PePatternScanner searches Portable Executable (PE) binaries for a hex pattern (with wildcards). You can scan:

  • a loaded module in the current process, or
  • a PE file on disk (by section name; defaults to .text).

Pattern string grammar (same as PatternScanner)

  • Hex byte: two hex digits → one byte (90, 4F, 00, ff).
  • Wildcard byte: ? or ?? matches any byte.
  • Whitespace: ignored (use to group tokens).

✔️ "48 8B ?? ?? 89", "55 8B EC", "??" ❌ odd digit counts, non-hex characters (besides ? and whitespace)

API

namespace omath {

struct PeSectionScanResult {
  std::uint64_t virtual_base_addr;  // RVA base of the scanned section (ImageBase + SectionRVA)
  std::uint64_t raw_base_addr;      // file offset (start of section in the file)
  std::ptrdiff_t target_offset;     // offset from section base to the first matched byte
};

class PePatternScanner final {
public:
  // Scan a module already loaded in *this* process.
  // module_base_address: HMODULE / ImageBase (e.g., from GetModuleHandle)
  // Returns absolute address (process VA) of the first match, or nullopt.
  static std::optional<std::uintptr_t>
  scan_for_pattern_in_loaded_module(const void* module_base_address,
                                    const std::string_view& pattern);

  // Scan a PE file on disk, by section name (default ".text").
  // Returns section bases (virtual + raw) and match offset within the section, or nullopt.
  static std::optional<PeSectionScanResult>
  scan_for_pattern_in_file(const std::filesystem::path& path_to_file,
                           const std::string_view& pattern,
                           const std::string_view& target_section_name = ".text");
};

} // namespace omath

Return values

  • Loaded module: std::optional<std::uintptr_t>

    • value() = process virtual address (ImageBase + SectionRVA + match offset).
    • nullopt = no match or parse/PE error.
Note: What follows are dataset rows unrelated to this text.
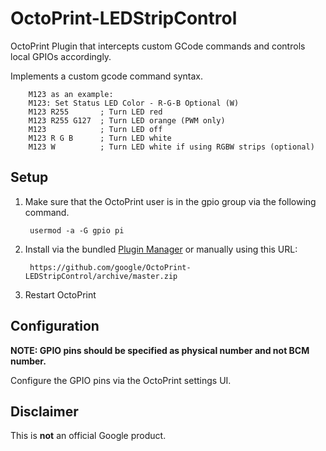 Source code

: # OctoPrint-LEDStripControl

OctoPrint Plugin that intercepts custom GCode commands and controls local GPIOs accordingly.

Implements a custom gcode command syntax.
        
        M123 as an example:
        M123: Set Status LED Color - R-G-B Optional (W)
        M123 R255       ; Turn LED red
        M123 R255 G127  ; Turn LED orange (PWM only)
        M123            ; Turn LED off
        M123 R G B      ; Turn LED white
        M123 W          ; Turn LED white if using RGBW strips (optional)

## Setup

1. Make sure that the OctoPrint user is in the gpio group via the following command.

    	usermod -a -G gpio pi

1. Install via the bundled [Plugin Manager](https://github.com/foosel/OctoPrint/wiki/Plugin:-Plugin-Manager)
or manually using this URL:

    	https://github.com/google/OctoPrint-LEDStripControl/archive/master.zip

1. Restart OctoPrint

## Configuration

**NOTE: GPIO pins should be specified as physical number and not BCM number.**

Configure the GPIO pins via the OctoPrint settings UI.

## Disclaimer

This is **not** an official Google product.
  • File scan: std::optional<PeSectionScanResult>

    • virtual_base_addr = ImageBase + SectionRVA of the scanned section (as if mapped).
    • raw_base_addr = file offset of section start.
    • target_offset = offset from the section base to the first matched byte.

    • To get addresses:

      • Virtual (RVA) of hit = virtual_base_addr + target_offset
      • Raw file offset of hit = raw_base_addr + target_offset

Usage examples

Scan a loaded module (current process)

#include <windows.h>
#include "pe_pattern_scanner.hpp"

using omath::PePatternScanner;

auto hMod = ::GetModuleHandleW(L"kernel32.dll");
if (hMod) {
  auto addr = PePatternScanner::scan_for_pattern_in_loaded_module(
      hMod, "48 8B ?? ?? 89" // hex + wildcards
  );
  if (addr) {
    // Use the absolute process VA:
    std::uintptr_t hit_va = *addr;
    // ...
  }
}

Scan a PE file on disk (default section “.text”)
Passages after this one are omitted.